§ WHAT YOU HAVE TO DO:
Under this line are records; the part from the line containing "2. Guarde el" through the line containing "Note: models were" should be repeated exactly. Please exclude pictures.

§ Pictures paired with source code:
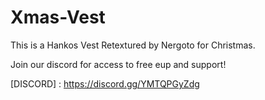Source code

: # Xmas-Vest
This is a Hankos Vest Retextured by Nergoto for Christmas.

Join our discord for access to free eup and support!

[DISCORD] : https://discord.gg/YMTQPGyZdg
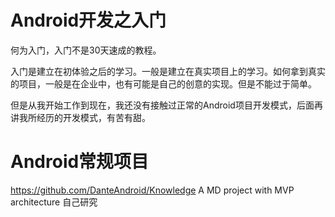 # Android开发之入门
何为入门，入门不是30天速成的教程。

入门是建立在初体验之后的学习。一般是建立在真实项目上的学习。如何拿到真实的项目，一般是在企业中，也有可能是自己的创意的实现。但是不能过于简单。

但是从我开始工作到现在，我还没有接触过正常的Android项目开发模式，后面再讲我所经历的开发模式，有苦有甜。

# Android常规项目

<https://github.com/DanteAndroid/Knowledge>
A MD project with MVP architecture
自己研究

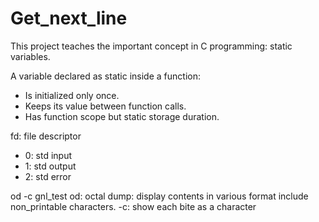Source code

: # Get_next_line

This project teaches the important concept in C programming: static variables.


A variable declared as static inside a function:
- Is initialized only once.
- Keeps its value between function calls.
- Has function scope but static storage duration.

fd: file descriptor
- 0: std input
- 1: std output
- 2: std error

od -c gnl_test
od: octal dump: display contents in various format include non_printable characters.
-c: show each bite as a character
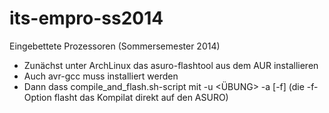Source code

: its-empro-ss2014
================

Eingebettete Prozessoren (Sommersemester 2014)

- Zunächst unter ArchLinux das asuro-flashtool aus dem AUR installieren
- Auch avr-gcc muss installiert werden
- Dann dass compile_and_flash.sh-script mit -u <ÜBUNG> -a <AUFGABE> [-f] (die -f-Option flasht das Kompilat direkt auf den ASURO)
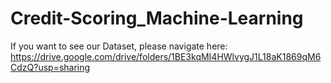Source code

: # Credit-Scoring_Machine-Learning

If you want to see our Dataset, please navigate here: https://drive.google.com/drive/folders/1BE3kqMI4HWlvygJ1L18aK1869qM6CdzQ?usp=sharing
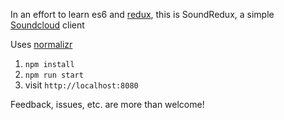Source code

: 

In an effort to learn es6 and [redux](https://github.com/reactjs/redux), this is SoundRedux, a simple [Soundcloud](http://soundcloud.com) client

Uses [normalizr](https://github.com/gaearon/normalizr)

1. `npm install`
2. `npm run start`
3. visit `http://localhost:8080`

Feedback, issues, etc. are more than welcome!
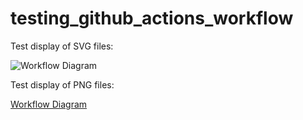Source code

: # testing_github_actions_workflow

Test display of SVG files:

<img src="cp-rtp-tool - 🚀 Prepare RTP (Run RTP Checks) - workflow diagram.svg" alt="Workflow Diagram" width="auto">

Test display of PNG files:

[Workflow Diagram](workflow_diagram.png)
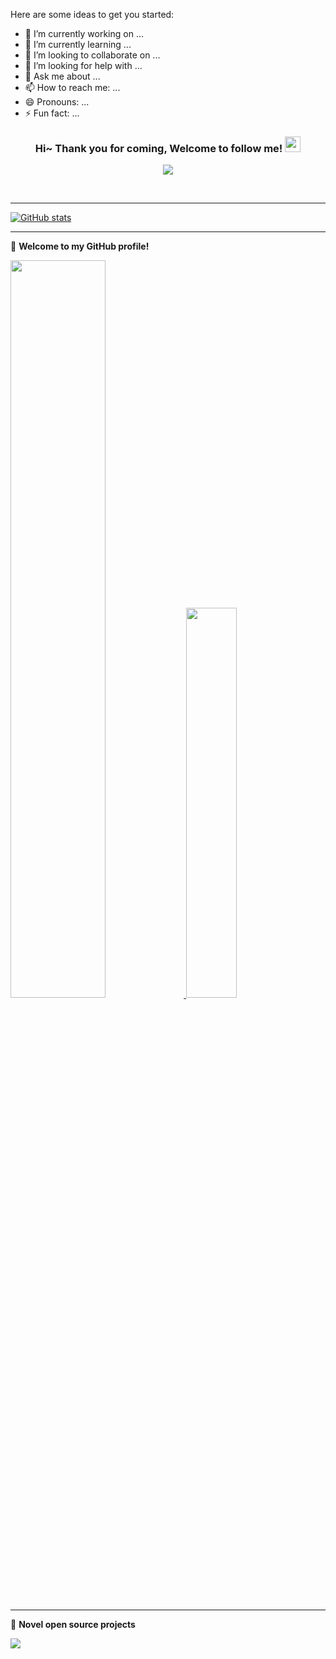 Here are some ideas to get you started:

- 🔭 I’m currently working on ...
- 🌱 I’m currently learning ...
- 👯 I’m looking to collaborate on ...
- 🤔 I’m looking for help with ...
- 💬 Ask me about ...
- 📫 How to reach me: ...
- 😄 Pronouns: ...
- ⚡ Fun fact: ...

<h3 align="center">
    Hi~ Thank you for coming, Welcome to follow me!
    <img src="https://media.giphy.com/media/hvRJCLFzcasrR4ia7z/giphy.gif" width="25px">
</h3>

<p align="center">
    <img src="https://readme-typing-svg.herokuapp.com?color=e65e2a&width=380&height=45&lines=Now+java+developer;Target+full-stack+developer;Always+learning+new+things">
</p>


<br/>


---------
[![GitHub stats](https://github-readme-stats.vercel.app/api?username=yudady)](https://github.com/yudady/github-readme-stats)

---------
🎉 **Welcome to my GitHub profile!**

<a href="https://github.com/yudady">
  <img style="width:55%" src="https://github-readme-stats.vercel.app/api?username=yudady&count_private=true&show_icons=true&theme=radical&hide=prs" />
  <img style="width:40%" src="https://github-readme-stats.vercel.app/api/top-langs/?username=yudady&layout=compact&theme=radical"/>
</a>

------

📘 **Novel open source projects**


<a target="_blank" href="https://github.com/yudady/dockfiles.git" >
  <img align="center" src="https://github-readme-stats.vercel.app/api/pin/?username=yudady&repo=dockfiles&theme=nightowl&cache_seconds=1802" />
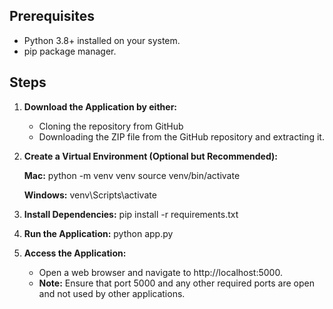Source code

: ## Prerequisites
- Python 3.8+ installed on your system.
- pip package manager.

## Steps

1. **Download the Application by either:**
   - Cloning the repository from GitHub
   - Downloading the ZIP file from the GitHub repository and extracting it.

2. **Create a Virtual Environment (Optional but Recommended):**

   **Mac:**
   python -m venv venv
   source venv/bin/activate

   **Windows:**
   venv\Scripts\activate

3. **Install Dependencies:**
   pip install -r requirements.txt

4. **Run the Application:**
   python app.py

5. **Access the Application:**
   - Open a web browser and navigate to http://localhost:5000.
   - **Note:** Ensure that port 5000 and any other required ports are open and not used by other applications.
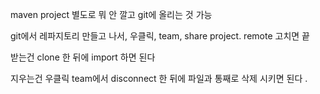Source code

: maven project 별도로 뭐 안 깔고 git에 올리는 것 가능    

git에서 레파지토리 만들고 나서, 우클릭, team, share project. 
remote 고치면 끝 

   
   
받는건 clone 한 뒤에 import 하면 된다 


지우는건 우클릭 team에서 disconnect 한 뒤에 파일과 통째로 삭제 시키면 된다 .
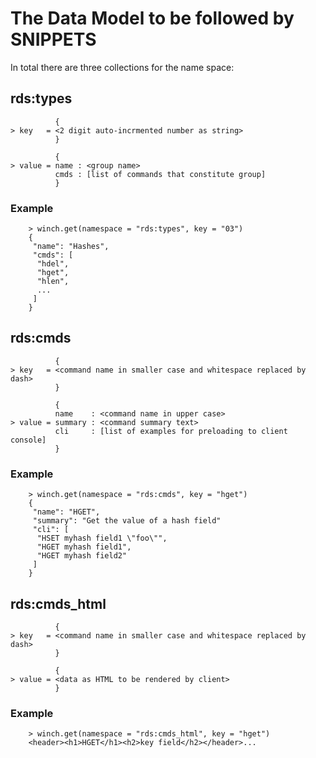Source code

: The Data Model to be followed by SNIPPETS
=========================================

In total there are three collections for
the name space:

## rds:types

              {
    > key   = <2 digit auto-incrmented number as string>
              }

              {
    > value = name : <group name>
              cmds : [list of commands that constitute group]
              }

### Example

        > winch.get(namespace = "rds:types", key = "03")
        {
         "name": "Hashes",
         "cmds": [
          "hdel",
          "hget",
          "hlen",
          ...
         ]
        }

## rds:cmds

              {
    > key   = <command name in smaller case and whitespace replaced by dash>
              }

              {
              name    : <command name in upper case>
    > value = summary : <command summary text>
              cli     : [list of examples for preloading to client console]
              }

### Example

        > winch.get(namespace = "rds:cmds", key = "hget")
        {
         "name": "HGET",
         "summary": "Get the value of a hash field"
         "cli": [
          "HSET myhash field1 \"foo\"",
          "HGET myhash field1",
          "HGET myhash field2"
         ]
        }

## rds:cmds_html

              {
    > key   = <command name in smaller case and whitespace replaced by dash>
              }

              {
    > value = <data as HTML to be rendered by client>
              }

### Example

        > winch.get(namespace = "rds:cmds_html", key = "hget")
        <header><h1>HGET</h1><h2>key field</h2></header>...
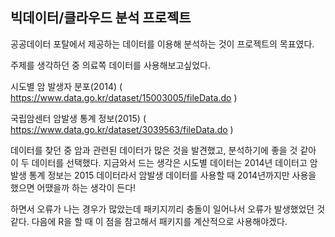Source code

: 빅데이터/클라우드 분석 프로젝트
-------

공공데이터 포탈에서 제공하는 데이터를 이용해 분석하는 것이 프로젝트의 목표였다.

주제를 생각하던 중 의료쪽 데이터를 사용해보고싶었다. 

시도별 암 발생자 분포(2014) ( https://www.data.go.kr/dataset/15003005/fileData.do )

국립암센터 암발생 통계 정보(2015) ( https://www.data.go.kr/dataset/3039563/fileData.do )

데이터를 찾던 중 암과 관련된 데이터가 많은 것을 발견했고, 분석하기에 좋을 것 같아 이 두 데이터를 선택했다.
지금와서 드는 생각은 시도별 데이터는 2014년 데이터고 암발생 통계 정보는 2015 데이터라서 암발생 데이터를 사용할 때 2014년까지만 사용을 했으면 어땠을까 하는 생각이 든다!


하면서 오류가 나는 경우가 많았는데 패키지끼리 충돌이 일어나서 오류가 발생했었던 것 같다.
다음에 R을 할 때 이 점을 참고해서 패키지를 계산적으로 사용해야겠다.

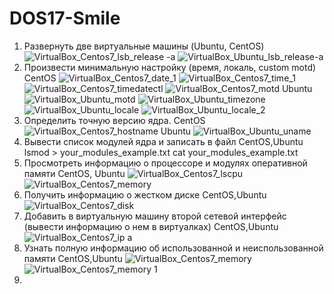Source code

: # DOS17-Smile
1. Развернуть две виртуальные машины (Ubuntu, CentOS)
![VirtualBox_Centos7_lsb_release -a](https://github.com/Infectdream/DOS17-Smile/assets/100120414/34bdc029-a490-4c44-985d-9f18d1ed5a96)
![VirtualBox_Ubuntu_lsb_release-a](https://github.com/Infectdream/DOS17-Smile/assets/100120414/aad7f02b-a1c1-4c5d-b6cf-cd5e1a867404)
2. Произвести минимальную настройку (время, локаль, custom motd)
   CentOS
   ![VirtualBox_Centos7_date_1](https://github.com/Infectdream/DOS17-Smile/assets/100120414/5a726665-5586-43ef-b7dc-cd9efff07f75)
   ![VirtualBox_Centos7_time_1](https://github.com/Infectdream/DOS17-Smile/assets/100120414/407787b0-b47b-425d-916f-565ef1f02de2)
   ![VirtualBox_Centos7_timedatectl](https://github.com/Infectdream/DOS17-Smile/assets/100120414/99b4360b-c33a-41f8-a9f0-8afde13ae1f5)
   ![VirtualBox_Centos7_motd](https://github.com/Infectdream/DOS17-Smile/assets/100120414/c5fbd816-d689-4c8c-b20d-53171f8660fb)
   Ubuntu
   ![VirtualBox_Ubuntu_motd](https://github.com/Infectdream/DOS17-Smile/assets/100120414/1b9e04e5-0053-4b8c-9433-2ed98a80ffd9)
   ![VirtualBox_Ubuntu_timezone](https://github.com/Infectdream/DOS17-Smile/assets/100120414/45740c07-d653-406e-a6ea-182af9e6a010)
   ![VirtualBox_Ubuntu_locale](https://github.com/Infectdream/DOS17-Smile/assets/100120414/6e33ff1f-eba0-48cf-8378-759f7f908e6e)
   ![VirtualBox_Ubuntu_locale_2](https://github.com/Infectdream/DOS17-Smile/assets/100120414/3c25f809-343c-4c61-a33f-f20165a15800)
3. Определить точную версию ядра.
   CentOS
   ![VirtualBox_Centos7_hostname](https://github.com/Infectdream/DOS17-Smile/assets/100120414/f2152064-7c16-491a-a2b3-d5c5d7ea2ab8)
   Ubuntu
   ![VirtualBox_Ubuntu_uname](https://github.com/Infectdream/DOS17-Smile/assets/100120414/c402d062-5a12-45e4-a276-1e695e21394b)
4. Вывести список модулей ядра и записать в файл
   CentOS,Ubuntu
      lsmod > your_modules_example.txt
      cat your_modules_example.txt
5. Просмотреть информацию о процессоре и модулях оперативной памяти
   CentOS, Ubuntu
   ![VirtualBox_Centos7_lscpu](https://github.com/Infectdream/DOS17-Smile/assets/100120414/f08195b8-1fe7-4b69-87f4-f24a69d5c777)
   ![VirtualBox_Centos7_memory](https://github.com/Infectdream/DOS17-Smile/assets/100120414/c4379403-b3d3-45cc-a130-f258a5a5b966)
6. Получить информацию о жестком диске
   CentOS,Ubuntu
   ![VirtualBox_Centos7_disk](https://github.com/Infectdream/DOS17-Smile/assets/100120414/483a84ad-659c-42a6-8cb3-a6ca1ad5c01b)
7. Добавить в виртуальную машину второй сетевой интерфейс (вывести информацию о нем в виртуалках)
   CentOS,Ubuntu
   ![VirtualBox_Centos7_ip a](https://github.com/Infectdream/DOS17-Smile/assets/100120414/e0598ebf-a9a1-49a6-835d-da949ce3731e)
8. Узнать полную информацию об использованной и неиспользованной памяти
   CentOS,Ubuntu
   ![VirtualBox_Centos7_memory](https://github.com/Infectdream/DOS17-Smile/assets/100120414/f9370962-428a-49e0-920d-8dd11b511797)
   ![VirtualBox_Centos7_memory 1](https://github.com/Infectdream/DOS17-Smile/assets/100120414/d694d229-2bd1-40a5-85cb-1ca6b74344f6)
9. 










   


   

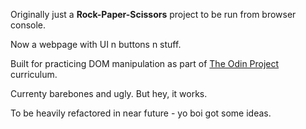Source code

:Originally just a **Rock-Paper-Scissors** project to be run from browser console. 

Now a webpage with UI n buttons n stuff.   

Built for practicing DOM manipulation as part of [The Odin Project]('theodinproject.com') curriculum.  

Currenty barebones and ugly. But hey, it works.  

To be heavily refactored in near future - yo boi got some ideas.   
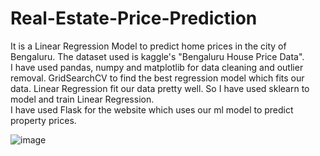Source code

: # Real-Estate-Price-Prediction  
It is a Linear Regression Model to predict home prices in the city of Bengaluru. The dataset used is kaggle's "Bengaluru House Price Data".  
I have used pandas, numpy and matplotlib for data cleaning and outlier removal. GridSearchCV to find the best regression model which fits our data.
Linear Regression fit our data pretty well. So I have used sklearn to model and train Linear Regression.  
I have used Flask for the website which uses our ml model to predict property prices.  
  
![image](https://user-images.githubusercontent.com/56433539/120597154-4c3f7b80-c462-11eb-901c-29298aedcdb5.png)
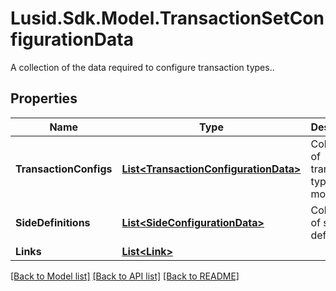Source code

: # Lusid.Sdk.Model.TransactionSetConfigurationData
A collection of the data required to configure transaction types..
## Properties

Name | Type | Description | Notes
------------ | ------------- | ------------- | -------------
**TransactionConfigs** | [**List&lt;TransactionConfigurationData&gt;**](TransactionConfigurationData.md) | Collection of transaction type models | 
**SideDefinitions** | [**List&lt;SideConfigurationData&gt;**](SideConfigurationData.md) | Collection of side definitions | [optional] 
**Links** | [**List&lt;Link&gt;**](Link.md) |  | [optional] 

[[Back to Model list]](../README.md#documentation-for-models) [[Back to API list]](../README.md#documentation-for-api-endpoints) [[Back to README]](../README.md)

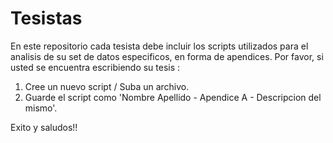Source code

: # Tesistas

En este repositorio cada tesista debe incluir los scripts utilizados para el analisis de su set de datos especificos, en forma de apendices. Por favor, si usted se encuentra escribiendo su tesis :
1. Cree un nuevo script / Suba un archivo.
2. Guarde el script como 'Nombre Apellido - Apendice A - Descripcion del mismo'. 

Exito y saludos!!
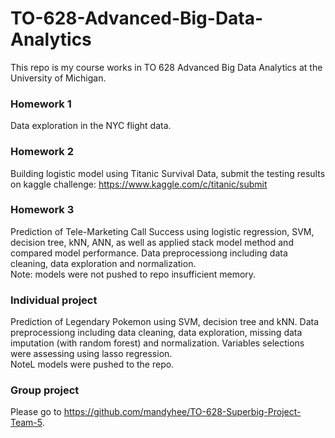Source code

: # TO-628-Advanced-Big-Data-Analytics
This repo is my course works in TO 628 Advanced Big Data Analytics at the University of Michigan.

### Homework 1
Data exploration in the NYC flight data.

### Homework 2
Building logistic model using Titanic Survival Data, submit the testing results on kaggle challenge: https://www.kaggle.com/c/titanic/submit


### Homework 3
Prediction of Tele-Marketing Call Success using logistic regression, SVM, decision tree, kNN, ANN, as well as applied stack model method and compared model performance. Data preprocessiong including data cleaning, data exploration and normalization.   
Note: models were not pushed to repo insufficient memory.

### Individual project
Prediction of Legendary Pokemon using SVM, decision tree and kNN. Data preprocessiong including data cleaning, data exploration, missing data imputation (with random forest) and normalization. Variables selections were assessing using lasso regression.  
NoteL models were pushed to the repo.

### Group project
Please go to https://github.com/mandyhee/TO-628-Superbig-Project-Team-5.
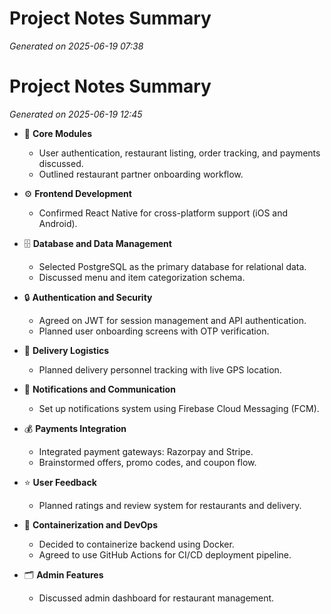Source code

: # Project Notes Summary

*Generated on 2025-06-19 07:38*

# Project Notes Summary

*Generated on 2025-06-19 12:45*

- 📌 **Core Modules**
  - User authentication, restaurant listing, order tracking, and payments discussed.
  - Outlined restaurant partner onboarding workflow.

- ⚙️ **Frontend Development**
  - Confirmed React Native for cross-platform support (iOS and Android).

- 🗄️ **Database and Data Management**
  - Selected PostgreSQL as the primary database for relational data.
  - Discussed menu and item categorization schema.

- 🔒 **Authentication and Security**
  - Agreed on JWT for session management and API authentication.
  - Planned user onboarding screens with OTP verification.

- 🚚 **Delivery Logistics**
  - Planned delivery personnel tracking with live GPS location.

- 📣 **Notifications and Communication**
  - Set up notifications system using Firebase Cloud Messaging (FCM).

- 💰 **Payments Integration**
  - Integrated payment gateways: Razorpay and Stripe.
  - Brainstormed offers, promo codes, and coupon flow.

- ⭐ **User Feedback**
  - Planned ratings and review system for restaurants and delivery.

- 🐳 **Containerization and DevOps**
  - Decided to containerize backend using Docker.
  - Agreed to use GitHub Actions for CI/CD deployment pipeline.

- 🗂️ **Admin Features**
  - Discussed admin dashboard for restaurant management.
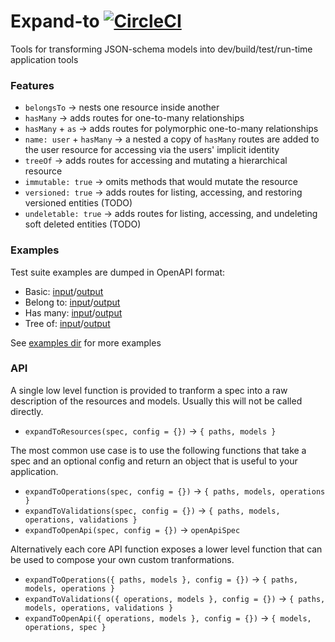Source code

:# Expand-to [![CircleCI](https://circleci.com/gh/possibilities/expand-to.svg?style=svg)](https://circleci.com/gh/possibilities/expand-to)

Tools for transforming JSON-schema models into dev/build/test/run-time application tools

### Features

* `belongsTo` → nests one resource inside another
* `hasMany` → adds routes for one-to-many relationships
* `hasMany` + `as` → adds routes for polymorphic one-to-many relationships
* `name: user` + `hasMany` → a nested a copy of `hasMany` routes are added to the user resource for accessing via the users' implicit identity
* `treeOf` → adds routes for accessing and mutating a hierarchical resource
* `immutable: true` → omits methods that would mutate the resource
* `versioned: true` → adds routes for listing, accessing, and restoring versioned entities (TODO)
* `undeletable: true` → adds routes for listing, accessing, and undeleting soft deleted entities (TODO)

### Examples

Test suite examples are dumped in OpenAPI format:

* Basic: [input](examples/basic.input.yml)/[output](examples/basic.output.yml)
* Belong to: [input](examples/hasmany.input.yml)/[output](examples/hasmany.output.yml)
* Has many: [input](examples/belongsto.input.yml)/[output](examples/belongsto.output.yml)
* Tree of: [input](examples/treeof.input.yml)/[output](examples/treeof.output.yml)

See [examples dir](examples/) for more examples

### API

A single low level function is provided to tranform a spec into a raw description of the resources and models. Usually this will not be called directly.

* `expandToResources(spec, config = {})` → `{ paths, models }`

The most common use case is to use the following functions that take a spec and an optional config and return an object that is useful to your application.

* `expandToOperations(spec, config = {})` → `{ paths, models, operations }`
* `expandToValidations(spec, config = {})` → `{ paths, models, operations, validations }`
* `expandToOpenApi(spec, config = {})` → `openApiSpec`

Alternatively each core API function exposes a lower level function that can be used to compose your own custom tranformations.

* `expandToOperations({ paths, models }, config = {})` → `{ paths, models, operations }`
* `expandToValidations({ operations, models }, config = {})` → `{ paths, models, operations, validations }`
* `expandToOpenApi({ operations, models }, config = {})` → `{ models, operations, spec }`
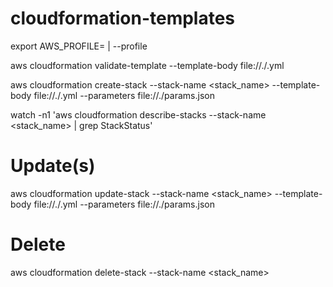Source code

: # cloudformation-templates

export AWS_PROFILE=<aws-profile> | --profile

aws cloudformation validate-template --template-body file://./<stack>.yml

aws cloudformation create-stack --stack-name <stack_name> --template-body file://./<stack>.yml --parameters file://./params.json

watch -n1 'aws cloudformation describe-stacks --stack-name <stack_name> | grep StackStatus'

# Update(s)
aws cloudformation update-stack --stack-name <stack_name> --template-body file://./<stack>.yml --parameters file://./params.json

# Delete
aws cloudformation delete-stack --stack-name <stack_name>
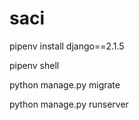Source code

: # saci

pipenv install django==2.1.5

pipenv shell

python manage.py migrate

python manage.py runserver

§ ANSWER FOR THE TASK:
2. Guarde el script como 'Nombre Apellido - Apendice A - Descripcion del mismo'. 

Exito y saludos!!
Source code

: # TO-628-Advanced-Big-Data-Analytics
This repo is my course works in TO 628 Advanced Big Data Analytics at the University of Michigan.

### Homework 1
Data exploration in the NYC flight data.

### Homework 2
Building logistic model using Titanic Survival Data, submit the testing results on kaggle challenge: https://www.kaggle.com/c/titanic/submit


### Homework 3
Prediction of Tele-Marketing Call Success using logistic regression, SVM, decision tree, kNN, ANN, as well as applied stack model method and compared model performance. Data preprocessiong including data cleaning, data exploration and normalization.   
Note: models were not pushed to repo insufficient memory.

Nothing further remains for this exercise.